__PROBLEM DESCRIPTION__:
Output, word for word, the lines of this listing that fall between the line with "integrate the feature." and the line with "branch is enabled.", counting both of those lines, and no others.

━━ MATERIAL TO PROCESS ━━

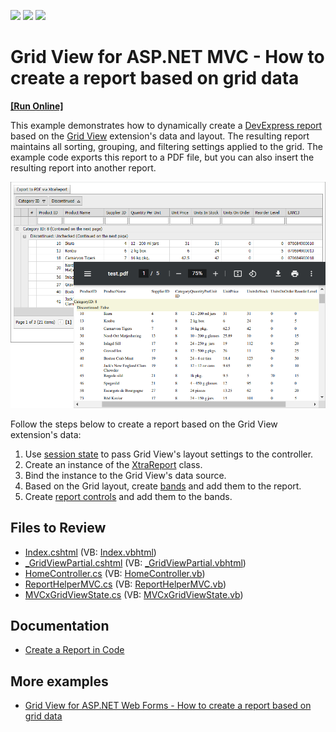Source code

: <!-- default badges list -->
![](https://img.shields.io/endpoint?url=https://codecentral.devexpress.com/api/v1/VersionRange/128551286/23.1.3%2B)
[![](https://img.shields.io/badge/Open_in_DevExpress_Support_Center-FF7200?style=flat-square&logo=DevExpress&logoColor=white)](https://supportcenter.devexpress.com/ticket/details/E4755)
[![](https://img.shields.io/badge/📖_How_to_use_DevExpress_Examples-e9f6fc?style=flat-square)](https://docs.devexpress.com/GeneralInformation/403183)
<!-- default badges end -->
# Grid View for ASP.NET MVC - How to create a report based on grid data
<!-- run online -->
**[[Run Online]](https://codecentral.devexpress.com/e4755/)**
<!-- run online end -->
This example demonstrates how to dynamically create a [DevExpress report](https://docs.devexpress.com/XtraReports/DevExpress.XtraReports.UI.XtraReport) based on the [Grid View](https://docs.devexpress.com/AspNetMvc/DevExpress.Web.Mvc.GridViewExtension) extension's data and layout. The resulting report maintains all sorting, grouping, and filtering settings applied to the grid. The example code exports this report to a PDF file, but you can also insert the resulting report into another report.

![Create a Report Based on Grid View Data](image.png)

Follow the steps below to create a report based on the Grid View extension's data:

1. Use [session state](https://learn.microsoft.com/en-us/previous-versions/ms178586(v=vs.140)) to pass Grid View's layout settings to the controller.
2. Create an instance of the [XtraReport](https://docs.devexpress.com/XtraReports/DevExpress.XtraReports.UI.XtraReport) class.
3. Bind the instance to the Grid View's data source.
4. Based on the Grid layout, create [bands](https://docs.devexpress.com/XtraReports/2587/detailed-guide-to-devexpress-reporting/introduction-to-banded-reports) and add them to the report.
5. Create [report controls](https://docs.devexpress.com/XtraReports/2605/detailed-guide-to-devexpress-reporting/use-report-controls) and add them to the bands.

## Files to Review

* [Index.cshtml](./CS/E4755/Views/Home/Index.cshtml) (VB: [Index.vbhtml](./VB/E4755/Views/Home/Index.vbhtml))
* [_GridViewPartial.cshtml](./CS/E4755/Views/Home/_GridViewPartial.cshtml) (VB: [_GridViewPartial.vbhtml](./VB/E4755/Views/Home/_GridViewPartial.vbhtml))
* [HomeController.cs](./CS/E4755/Controllers/HomeController.cs) (VB: [HomeController.vb](./VB/E4755/Controllers/HomeController.vb))
* [ReportHelperMVC.cs](./CS/E4755/Models/ReportHelperMVC.cs) (VB: [ReportHelperMVC.vb](./VB/E4755/Models/ReportHelperMVC.vb))
* [MVCxGridViewState.cs](./CS/E4755/Models/MVCxGridViewState.cs) (VB: [MVCxGridViewState.vb](./VB/E4755/Models/MVCxGridViewState.vb))

## Documentation

* [Create a Report in Code](https://docs.devexpress.com/XtraReports/115726/detailed-guide-to-devexpress-reporting/reporting-api/create-reports-in-code)

## More examples

* [Grid View for ASP.NET Web Forms - How to create a report based on grid data](https://github.com/DevExpress-Examples/asp-net-web-forms-gridview-create-report-based-on-grid-layout)



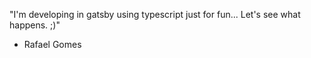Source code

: "I'm developing in gatsby using typescript just for fun... Let's see what happens. ;)"
- Rafael Gomes
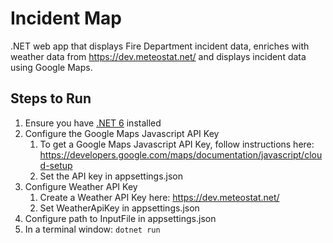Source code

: # Incident Map

.NET web app that displays Fire Department incident data, enriches with weather data from https://dev.meteostat.net/ and displays incident data using Google Maps.

## Steps to Run

1. Ensure you have [.NET 6](https://dotnet.microsoft.com/en-us/download) installed
1. Configure the Google Maps Javascript API Key
    1. To get a Google Maps Javascript API Key, follow instructions here: https://developers.google.com/maps/documentation/javascript/cloud-setup
    1. Set the API key in appsettings.json
1. Configure Weather API Key
    1. Create a Weather API Key here: https://dev.meteostat.net/
    2. Set WeatherApiKey in appsettings.json
1. Configure path to InputFile in appsettings.json
1. In a terminal window: `dotnet run`

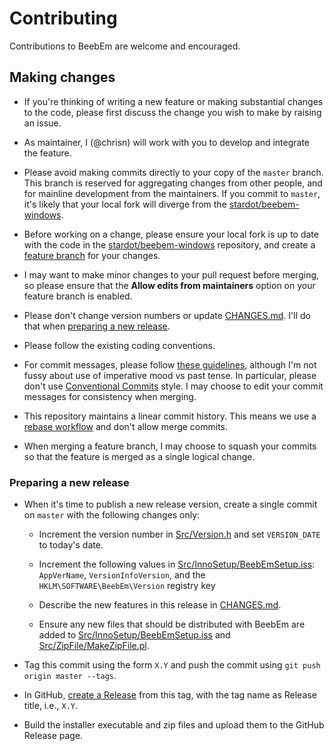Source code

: # Contributing

Contributions to BeebEm are welcome and encouraged.

## Making changes

* If you're thinking of writing a new feature or making substantial changes to the code, please first discuss the change you wish to make by raising an issue.

* As maintainer, I (@chrisn) will work with you to develop and integrate the feature.

* Please avoid making commits directly to your copy of the `master` branch. This branch is reserved for aggregating changes from other people, and for mainline development from the maintainers. If you commit to `master`, it's likely that your local fork will diverge from the [stardot/beebem-windows](https://github.com/stardot/beebem-windows).

* Before working on a change, please ensure your local fork is up to date with the code in the [stardot/beebem-windows](https://github.com/stardot/beebem-windows) repository, and create a [feature branch](https://www.atlassian.com/git/tutorials/comparing-workflows/feature-branch-workflow) for your changes.

* I may want to make minor changes to your pull request before merging, so please ensure that the **Allow edits from maintainers** option on your feature branch is enabled.

* Please don't change version numbers or update [CHANGES.md](https://github.com/stardot/beebem-windows/blob/master/CHANGES.md). I'll do that when [preparing a new release](#preparing-a-new-release).

* Please follow the existing coding conventions.

* For commit messages, please follow [these guidelines](https://chris.beams.io/posts/git-commit/), although I'm not fussy about use of imperative mood vs past tense. In particular, please don't use [Conventional Commits](https://www.conventionalcommits.org/) style. I may choose to edit your commit messages for consistency when merging.

* This repository maintains a linear commit history. This means we use a [rebase workflow](https://www.atlassian.com/git/tutorials/rewriting-history/git-rebase) and don't allow merge commits.

* When merging a feature branch, I may choose to squash your commits so that the feature is merged as a single logical change.

### Preparing a new release

* When it's time to publish a new release version, create a single commit on `master` with the following changes only:

  * Increment the version number in [Src/Version.h](https://github.com/stardot/beebem-windows/blob/master/Src/Version.h) and set `VERSION_DATE` to today's date.

  * Increment the following values in [Src/InnoSetup/BeebEmSetup.iss](https://github.com/stardot/beebem-windows/blob/master/Src/InnoSetup/BeebEmSetup.iss): `AppVerName`, `VersionInfoVersion`, and the `HKLM\SOFTWARE\BeebEm\Version` registry key

  * Describe the new features in this release in [CHANGES.md](https://github.com/stardot/beebem-windows/blob/master/CHANGES.md).

  * Ensure any new files that should be distributed with BeebEm are added to [Src/InnoSetup/BeebEmSetup.iss](https://github.com/stardot/beebem-windows/blob/master/Src/InnoSetup/BeebEmSetup.iss) and [Src/ZipFile/MakeZipFile.pl](https://github.com/stardot/beebem-windows/blob/master/Src/ZipFile/MakeZipFile.pl).

* Tag this commit using the form `X.Y` and push the commit using `git push origin master --tags`.

* In GitHub, [create a Release](https://github.com/stardot/beebem-windows/releases/new) from this tag, with the tag name as Release title, i.e., `X.Y`.

* Build the installer executable and zip files and upload them to the GitHub Release page.

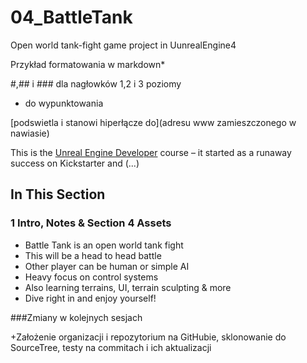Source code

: ﻿# 04_BattleTank
Open world tank-fight game project in UunrealEngine4


Przykład formatowania w markdown*

#,## i ### dla nagłowków 1,2 i 3 poziomy

+ do wypunktowania

[podswietla i stanowi hiperłącze do](adresu www zamieszczonego w nawiasie)



This is the [Unreal Engine Developer]( http://gdev.tv/urcgithub) course – it started as a runaway success on Kickstarter and (...)



## In This Section

### 1 Intro, Notes & Section 4 Assets ###

+ Battle Tank is an open world tank fight
+ This will be a head to head battle
+ Other player can be human or simple AI
+ Heavy focus on control systems
+ Also learning terrains, UI, terrain sculpting & more
+ Dive right in and enjoy yourself!


###Zmiany w kolejnych sesjach

+Założenie organizacji i repozytorium na GitHubie, sklonowanie do SourceTree, testy na commitach i ich aktualizacji
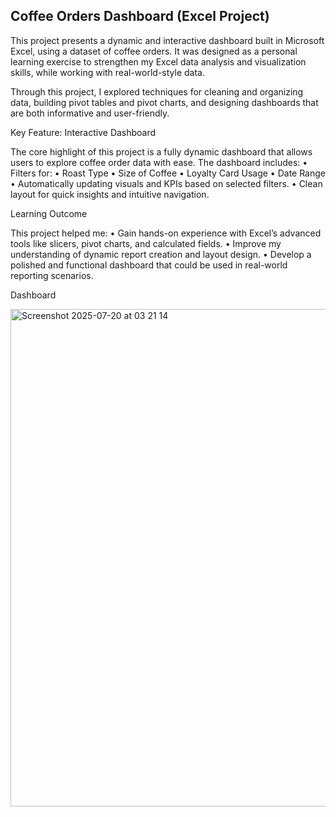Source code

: ## Coffee Orders Dashboard (Excel Project)

This project presents a dynamic and interactive dashboard built in Microsoft Excel, using a dataset of coffee orders. It was designed as a personal learning exercise to strengthen my Excel data analysis and visualization skills, while working with real-world-style data.

Through this project, I explored techniques for cleaning and organizing data, building pivot tables and pivot charts, and designing dashboards that are both informative and user-friendly.


Key Feature: Interactive Dashboard

The core highlight of this project is a fully dynamic dashboard that allows users to explore coffee order data with ease. The dashboard includes:
	•	Filters for:
	•	Roast Type
	•	Size of Coffee
	•	Loyalty Card Usage
	•	Date Range
	•	Automatically updating visuals and KPIs based on selected filters.
	•	Clean layout for quick insights and intuitive navigation.



Learning Outcome

This project helped me:
	•	Gain hands-on experience with Excel’s advanced tools like slicers, pivot charts, and calculated fields.
	•	Improve my understanding of dynamic report creation and layout design.
	•	Develop a polished and functional dashboard that could be used in real-world reporting scenarios.

 Dashboard
 
<img width="1726" height="796" alt="Screenshot 2025-07-20 at 03 21 14" src="https://github.com/user-attachments/assets/6a4b41b1-0af3-4f40-bdd1-ad311e256eca" />
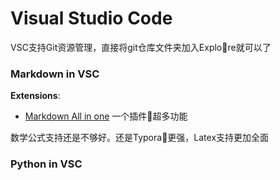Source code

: # Visual Studio Code
VSC支持Git资源管理，直接将git仓库文件夹加入Explore就可以了


### Markdown in VSC

**Extensions**:
- [Markdown All in one](https://marketplace.visualstudio.com/items?itemName=yzhang.markdown-all-in-one#review-details) 一个插件超多功能

数学公式支持还是不够好。还是Typora更强，Latex支持更加全面

### Python in VSC
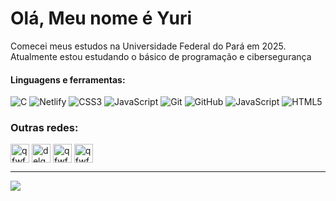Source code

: # Olá, Meu nome é Yuri
Comecei meus estudos na Universidade Federal do Pará em 2025. Atualmente estou estudando o básico de programação e cibersegurança

#### Linguagens e ferramentas:

![C](https://img.shields.io/badge/c-%2300599C.svg?style=for-the-badge&logo=c&logoColor=white) ![Netlify](https://img.shields.io/badge/netlify-%23000000.svg?style=for-the-badge&logo=netlify&logoColor=#00C7B7) ![CSS3](https://img.shields.io/badge/css3-%231572B6.svg?style=for-the-badge&logo=css3&logoColor=white) ![JavaScript](https://img.shields.io/badge/javascript-%23323330.svg?style=for-the-badge&logo=javascript&logoColor=%23F7DF1E) ![Git](https://img.shields.io/badge/git-%23F05033.svg?style=for-the-badge&logo=git&logoColor=white) ![GitHub](https://img.shields.io/badge/github-%23121011.svg?style=for-the-badge&logo=github&logoColor=white) ![JavaScript](https://img.shields.io/badge/javascript-%23323330.svg?style=for-the-badge&logo=javascript&logoColor=%23F7DF1E) ![HTML5](https://img.shields.io/badge/html5-%23E34F26.svg?style=for-the-badge&logo=html5&logoColor=white)

<h3>Outras redes:</h3>
<p>
<a href="https://twitter.com/qfwfq_sh" target="blank"><img align="center" src="https://pbs.twimg.com/media/F11WHoiWIAAbz-6.jpg" alt="qfwfq_sh" height="30" width="30" /></a>
<a href="https://linkedin.com/in/delgadoyuri" target="blank"><img align="center" src="https://cdn-icons-png.flaticon.com/512/2496/2496097.png" alt="delgadoyuri" height="30" width="30" /></a>
<a href="https://instagram.com/qfwfq.sh" target="blank"><img align="center" src="https://cdn-icons-png.freepik.com/256/15707/15707869.png?semt=ais_hybrid" alt="qfwfq.sh" height="30" width="30" /></a>
<a href="https://www.leetcode.com/qfwfq-sh/" target="blank"><img align="center" src="https://encrypted-tbn0.gstatic.com/images?q=tbn:ANd9GcQGDFbGpqgz6rgTdZc6IZ1lukb-al5c04QyczeAVeiEqaBBTqr7rAUwj64LwX0rqOj7R5A&usqp=CAU" alt="qfwfq-sh/" height="30" width="30" /></a>
</p>

---

<a href="https://github.com/MartinHeinz/MartinHeinz">
  <img align="center" src="https://github-readme-stats.vercel.app/api/top-langs/?username=qfwfq-sh&title_color=ffffff&text_color=c9cacc&icon_color=2bbc8a&bg_color=1d1f21&langs_count=3" />
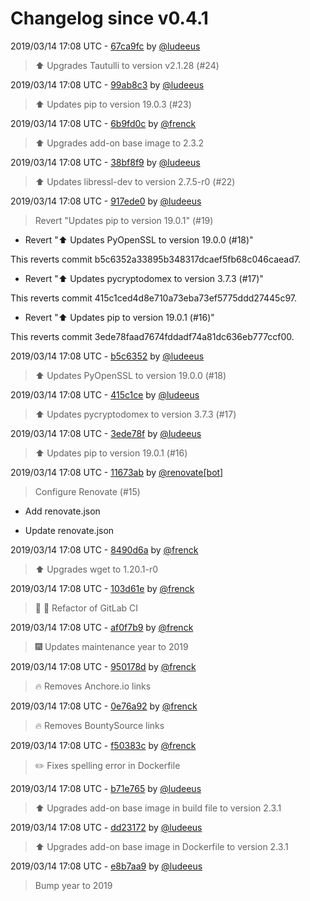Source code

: # Changelog since v0.4.1

2019/03/14 17:08 UTC - [67ca9fc](https://github.com/hassio-addons/addon-tautulli/commit/67ca9fca8ab584f2a4496bf53128c49332eea12f) by [@ludeeus](https://github.com/ludeeus)
> :arrow_up: Upgrades Tautulli to version v2.1.28 (#24) 

2019/03/14 17:08 UTC - [99ab8c3](https://github.com/hassio-addons/addon-tautulli/commit/99ab8c3a2508f075a179a449723c4bf3a6b8fc4d) by [@ludeeus](https://github.com/ludeeus)
> :arrow_up: Updates pip to version 19.0.3 (#23) 

2019/03/14 17:08 UTC - [6b9fd0c](https://github.com/hassio-addons/addon-tautulli/commit/6b9fd0cebef47fd75a0ffb49092e56acaf922c4c) by [@frenck](https://github.com/frenck)
> :arrow_up: Upgrades add-on base image to 2.3.2 

2019/03/14 17:08 UTC - [38bf8f9](https://github.com/hassio-addons/addon-tautulli/commit/38bf8f9144cec4df598e0eeccc5c35edc3aa1ff2) by [@ludeeus](https://github.com/ludeeus)
> :arrow_up: Updates libressl-dev to version 2.7.5-r0 (#22) 

2019/03/14 17:08 UTC - [917ede0](https://github.com/hassio-addons/addon-tautulli/commit/917ede0e999f8800a559caa9f8d3be5959015975) by [@ludeeus](https://github.com/ludeeus)
> Revert "Updates pip to version 19.0.1" (#19)

* Revert ":arrow_up: Updates PyOpenSSL to version 19.0.0 (#18)"

This reverts commit b5c6352a33895b348317dcaef5fb68c046caead7.

* Revert ":arrow_up: Updates pycryptodomex to version 3.7.3 (#17)"

This reverts commit 415c1ced4d8e710a73eba73ef5775ddd27445c97.

* Revert ":arrow_up: Updates pip to version 19.0.1 (#16)"

This reverts commit 3ede78faad7674fddadf74a81dc636eb777ccf00. 

2019/03/14 17:08 UTC - [b5c6352](https://github.com/hassio-addons/addon-tautulli/commit/b5c6352a33895b348317dcaef5fb68c046caead7) by [@ludeeus](https://github.com/ludeeus)
> :arrow_up: Updates PyOpenSSL to version 19.0.0 (#18) 

2019/03/14 17:08 UTC - [415c1ce](https://github.com/hassio-addons/addon-tautulli/commit/415c1ced4d8e710a73eba73ef5775ddd27445c97) by [@ludeeus](https://github.com/ludeeus)
> :arrow_up: Updates pycryptodomex to version 3.7.3 (#17) 

2019/03/14 17:08 UTC - [3ede78f](https://github.com/hassio-addons/addon-tautulli/commit/3ede78faad7674fddadf74a81dc636eb777ccf00) by [@ludeeus](https://github.com/ludeeus)
> :arrow_up: Updates pip to version 19.0.1 (#16) 

2019/03/14 17:08 UTC - [11673ab](https://github.com/hassio-addons/addon-tautulli/commit/11673ab62f0bb8cacffc92eca1bc6a7d41a08940) by [@renovate[bot]](https://github.com/apps/renovate)
> Configure Renovate (#15)

* Add renovate.json

* Update renovate.json 

2019/03/14 17:08 UTC - [8490d6a](https://github.com/hassio-addons/addon-tautulli/commit/8490d6a2c96f6e8c9363cbffe635e567fbc5f632) by [@frenck](https://github.com/frenck)
> :arrow_up: Upgrades wget to 1.20.1-r0 

2019/03/14 17:08 UTC - [103d61e](https://github.com/hassio-addons/addon-tautulli/commit/103d61eea1674c0ed3a4cc3e7ee30a73a670c491) by [@frenck](https://github.com/frenck)
> :tractor: :rocket: Refactor of GitLab CI 

2019/03/14 17:08 UTC - [af0f7b9](https://github.com/hassio-addons/addon-tautulli/commit/af0f7b96393eb7db0dc296b4ea778e87f698a307) by [@frenck](https://github.com/frenck)
> :fireworks: Updates maintenance year to 2019 

2019/03/14 17:08 UTC - [950178d](https://github.com/hassio-addons/addon-tautulli/commit/950178df368237390a83383d928989e4a28bbd79) by [@frenck](https://github.com/frenck)
> :fire: Removes Anchore.io links 

2019/03/14 17:08 UTC - [0e76a92](https://github.com/hassio-addons/addon-tautulli/commit/0e76a923d6c11faf3e79336b6cc9ead91e762b40) by [@frenck](https://github.com/frenck)
> :fire: Removes BountySource links 

2019/03/14 17:08 UTC - [f50383c](https://github.com/hassio-addons/addon-tautulli/commit/f50383c043f628ab9e25a035278feb3daf83aeef) by [@frenck](https://github.com/frenck)
> :pencil2: Fixes spelling error in Dockerfile 

2019/03/14 17:08 UTC - [b71e765](https://github.com/hassio-addons/addon-tautulli/commit/b71e765241a1943207f0e69dff39eccf7a8e8579) by [@ludeeus](https://github.com/ludeeus)
> :arrow_up: Upgrades add-on base image in build file to version 2.3.1 

2019/03/14 17:08 UTC - [dd23172](https://github.com/hassio-addons/addon-tautulli/commit/dd23172eecd2e56927c2853397a975b201ce2ef7) by [@ludeeus](https://github.com/ludeeus)
> :arrow_up: Upgrades add-on base image in Dockerfile to version 2.3.1 

2019/03/14 17:08 UTC - [e8b7aa9](https://github.com/hassio-addons/addon-tautulli/commit/e8b7aa91e4bc2a318de63b9e05c67c62740e79df) by [@ludeeus](https://github.com/ludeeus)
> Bump year to 2019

━━━

__RESULT OF THIS TASK__:
* As maintainer, I (@chrisn) will work with you to develop and integrate the feature.

* Please avoid making commits directly to your copy of the `master` branch. This branch is reserved for aggregating changes from other people, and for mainline development from the maintainers. If you commit to `master`, it's likely that your local fork will diverge from the [stardot/beebem-windows](https://github.com/stardot/beebem-windows).

* Before working on a change, please ensure your local fork is up to date with the code in the [stardot/beebem-windows](https://github.com/stardot/beebem-windows) repository, and create a [feature branch](https://www.atlassian.com/git/tutorials/comparing-workflows/feature-branch-workflow) for your changes.

* I may want to make minor changes to your pull request before merging, so please ensure that the **Allow edits from maintainers** option on your feature branch is enabled.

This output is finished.